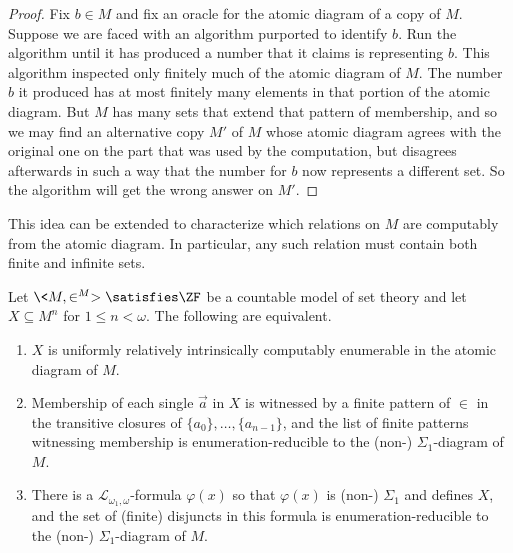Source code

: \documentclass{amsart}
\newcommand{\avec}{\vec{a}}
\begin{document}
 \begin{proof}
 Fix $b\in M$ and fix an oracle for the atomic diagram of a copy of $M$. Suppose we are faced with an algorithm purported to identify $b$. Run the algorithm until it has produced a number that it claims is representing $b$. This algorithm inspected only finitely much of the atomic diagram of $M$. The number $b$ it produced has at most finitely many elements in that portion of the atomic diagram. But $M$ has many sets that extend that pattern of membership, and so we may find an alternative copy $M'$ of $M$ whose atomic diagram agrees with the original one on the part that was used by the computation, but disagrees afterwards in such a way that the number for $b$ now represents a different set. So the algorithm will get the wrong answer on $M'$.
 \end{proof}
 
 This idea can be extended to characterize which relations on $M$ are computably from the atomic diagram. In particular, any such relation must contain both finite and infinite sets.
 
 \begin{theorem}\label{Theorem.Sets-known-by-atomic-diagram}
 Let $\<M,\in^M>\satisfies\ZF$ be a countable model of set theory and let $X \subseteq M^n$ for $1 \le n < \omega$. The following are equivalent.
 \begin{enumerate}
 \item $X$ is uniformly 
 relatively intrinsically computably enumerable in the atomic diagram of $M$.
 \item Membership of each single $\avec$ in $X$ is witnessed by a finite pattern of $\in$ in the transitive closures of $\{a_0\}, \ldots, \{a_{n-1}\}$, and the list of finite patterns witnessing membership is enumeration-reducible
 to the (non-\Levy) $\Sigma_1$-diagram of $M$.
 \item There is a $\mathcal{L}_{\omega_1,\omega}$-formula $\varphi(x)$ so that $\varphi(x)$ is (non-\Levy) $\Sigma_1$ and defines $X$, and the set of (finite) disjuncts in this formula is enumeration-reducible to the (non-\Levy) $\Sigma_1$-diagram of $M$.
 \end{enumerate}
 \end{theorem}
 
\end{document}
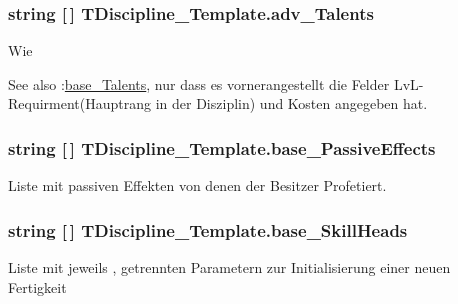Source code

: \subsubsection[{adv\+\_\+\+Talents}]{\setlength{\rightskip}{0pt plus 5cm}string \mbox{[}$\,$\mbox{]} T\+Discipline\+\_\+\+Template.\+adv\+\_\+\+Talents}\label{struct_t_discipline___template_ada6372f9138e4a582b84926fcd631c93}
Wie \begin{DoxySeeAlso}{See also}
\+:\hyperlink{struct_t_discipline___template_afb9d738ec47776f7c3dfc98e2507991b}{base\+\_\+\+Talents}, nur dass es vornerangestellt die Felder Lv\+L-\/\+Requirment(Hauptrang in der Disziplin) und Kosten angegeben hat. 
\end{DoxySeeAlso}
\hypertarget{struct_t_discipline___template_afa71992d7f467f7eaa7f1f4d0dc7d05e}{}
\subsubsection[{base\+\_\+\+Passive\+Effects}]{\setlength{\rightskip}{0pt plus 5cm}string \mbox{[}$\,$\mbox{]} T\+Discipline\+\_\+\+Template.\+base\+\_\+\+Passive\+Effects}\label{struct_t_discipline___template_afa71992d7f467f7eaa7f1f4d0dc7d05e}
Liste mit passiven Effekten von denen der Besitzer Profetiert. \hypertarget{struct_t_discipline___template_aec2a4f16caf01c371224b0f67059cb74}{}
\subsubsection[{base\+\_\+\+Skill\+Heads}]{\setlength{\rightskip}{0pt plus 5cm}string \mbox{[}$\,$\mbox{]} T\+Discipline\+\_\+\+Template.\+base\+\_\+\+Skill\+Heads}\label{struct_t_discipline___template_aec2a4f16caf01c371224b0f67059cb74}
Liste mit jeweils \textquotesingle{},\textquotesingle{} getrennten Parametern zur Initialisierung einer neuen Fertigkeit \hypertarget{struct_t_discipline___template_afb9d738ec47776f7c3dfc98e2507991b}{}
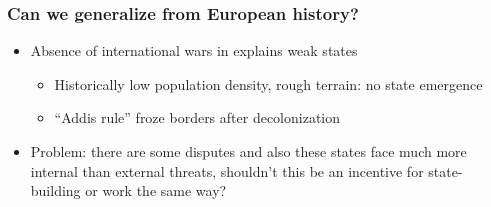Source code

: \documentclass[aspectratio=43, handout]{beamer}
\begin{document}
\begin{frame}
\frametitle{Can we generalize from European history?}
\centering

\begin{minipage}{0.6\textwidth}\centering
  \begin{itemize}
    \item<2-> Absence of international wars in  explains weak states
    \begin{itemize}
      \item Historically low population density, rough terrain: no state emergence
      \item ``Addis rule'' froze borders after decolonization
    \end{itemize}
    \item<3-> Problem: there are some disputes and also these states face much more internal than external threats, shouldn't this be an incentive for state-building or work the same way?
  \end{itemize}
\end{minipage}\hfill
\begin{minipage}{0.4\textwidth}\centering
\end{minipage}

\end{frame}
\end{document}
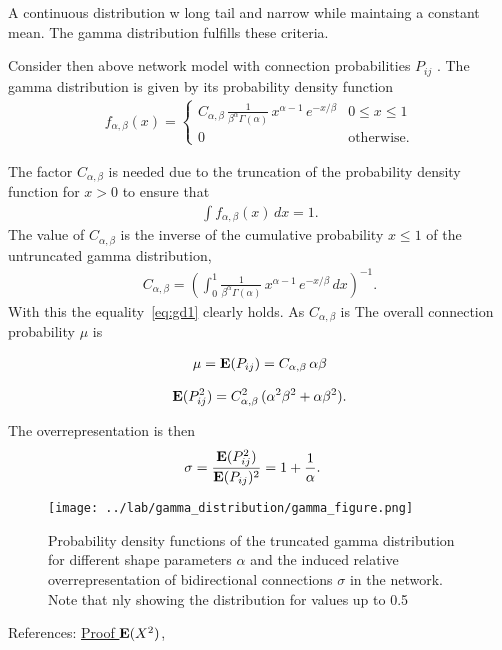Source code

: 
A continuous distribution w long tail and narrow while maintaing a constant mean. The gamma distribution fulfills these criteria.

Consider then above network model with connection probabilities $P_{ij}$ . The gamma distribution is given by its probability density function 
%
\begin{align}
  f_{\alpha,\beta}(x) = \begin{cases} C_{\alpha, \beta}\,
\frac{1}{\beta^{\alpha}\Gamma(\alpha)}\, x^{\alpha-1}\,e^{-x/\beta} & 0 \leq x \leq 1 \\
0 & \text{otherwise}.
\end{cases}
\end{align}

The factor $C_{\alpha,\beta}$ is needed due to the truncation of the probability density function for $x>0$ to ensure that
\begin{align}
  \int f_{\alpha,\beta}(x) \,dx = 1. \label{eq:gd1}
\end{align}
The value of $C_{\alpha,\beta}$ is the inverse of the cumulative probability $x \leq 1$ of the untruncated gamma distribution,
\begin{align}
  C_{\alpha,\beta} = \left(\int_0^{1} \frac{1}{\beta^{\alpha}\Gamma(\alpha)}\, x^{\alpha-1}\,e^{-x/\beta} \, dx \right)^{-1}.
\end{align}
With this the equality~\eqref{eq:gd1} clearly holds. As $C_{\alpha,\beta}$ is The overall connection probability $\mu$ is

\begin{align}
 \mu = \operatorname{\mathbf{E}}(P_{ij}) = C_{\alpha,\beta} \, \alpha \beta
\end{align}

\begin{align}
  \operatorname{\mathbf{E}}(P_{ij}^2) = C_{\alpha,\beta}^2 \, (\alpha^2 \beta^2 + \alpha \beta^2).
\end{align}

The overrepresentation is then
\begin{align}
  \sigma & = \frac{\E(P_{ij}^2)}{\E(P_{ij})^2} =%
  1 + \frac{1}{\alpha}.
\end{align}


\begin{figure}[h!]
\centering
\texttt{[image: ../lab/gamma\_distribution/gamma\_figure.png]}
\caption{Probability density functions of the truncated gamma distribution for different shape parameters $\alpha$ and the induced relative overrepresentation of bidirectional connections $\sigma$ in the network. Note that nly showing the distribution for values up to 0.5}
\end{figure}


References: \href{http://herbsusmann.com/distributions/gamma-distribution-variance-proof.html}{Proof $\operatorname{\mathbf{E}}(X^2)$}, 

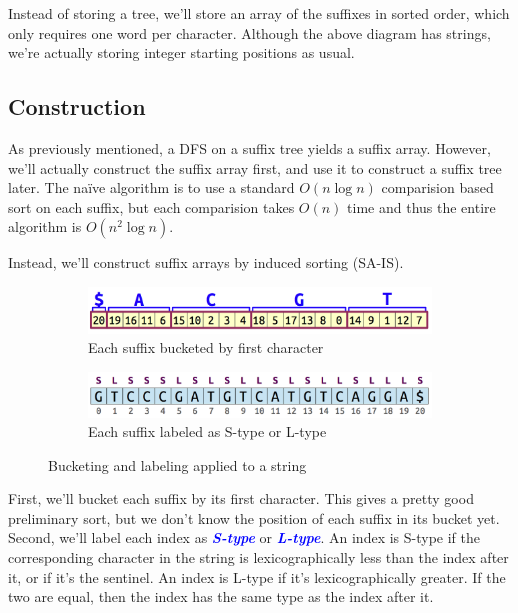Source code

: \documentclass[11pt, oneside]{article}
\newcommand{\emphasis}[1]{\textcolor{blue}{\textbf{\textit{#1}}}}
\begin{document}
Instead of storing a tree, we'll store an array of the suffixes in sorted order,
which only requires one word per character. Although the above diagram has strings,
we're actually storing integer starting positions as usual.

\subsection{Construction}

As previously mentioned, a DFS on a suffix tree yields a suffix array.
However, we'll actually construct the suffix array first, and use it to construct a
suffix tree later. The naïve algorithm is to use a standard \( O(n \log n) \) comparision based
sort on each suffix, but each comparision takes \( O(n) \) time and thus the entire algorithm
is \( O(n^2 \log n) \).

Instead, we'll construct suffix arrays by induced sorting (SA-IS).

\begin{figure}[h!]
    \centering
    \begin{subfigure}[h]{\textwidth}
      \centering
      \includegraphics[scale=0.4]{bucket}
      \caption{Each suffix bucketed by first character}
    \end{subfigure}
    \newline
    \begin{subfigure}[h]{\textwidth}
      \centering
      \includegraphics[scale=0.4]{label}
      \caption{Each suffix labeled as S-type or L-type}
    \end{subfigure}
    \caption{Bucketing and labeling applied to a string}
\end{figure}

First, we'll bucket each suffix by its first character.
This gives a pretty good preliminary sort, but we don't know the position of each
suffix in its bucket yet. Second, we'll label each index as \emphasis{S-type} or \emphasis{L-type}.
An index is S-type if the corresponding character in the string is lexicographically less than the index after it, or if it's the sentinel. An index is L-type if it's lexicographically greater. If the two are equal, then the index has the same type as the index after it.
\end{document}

▶ [Work item] All lines of the entries above where "caption" turns up should be reported.

▶ [Task result]
\caption{Probability density functions of the truncated gamma distribution for different shape parameters $\alpha$ and the induced relative overrepresentation of bidirectional connections $\sigma$ in the network. Note that nly showing the distribution for values up to 0.5}
      \caption{Each suffix bucketed by first character}
      \caption{Each suffix labeled as S-type or L-type}
    \caption{Bucketing and labeling applied to a string}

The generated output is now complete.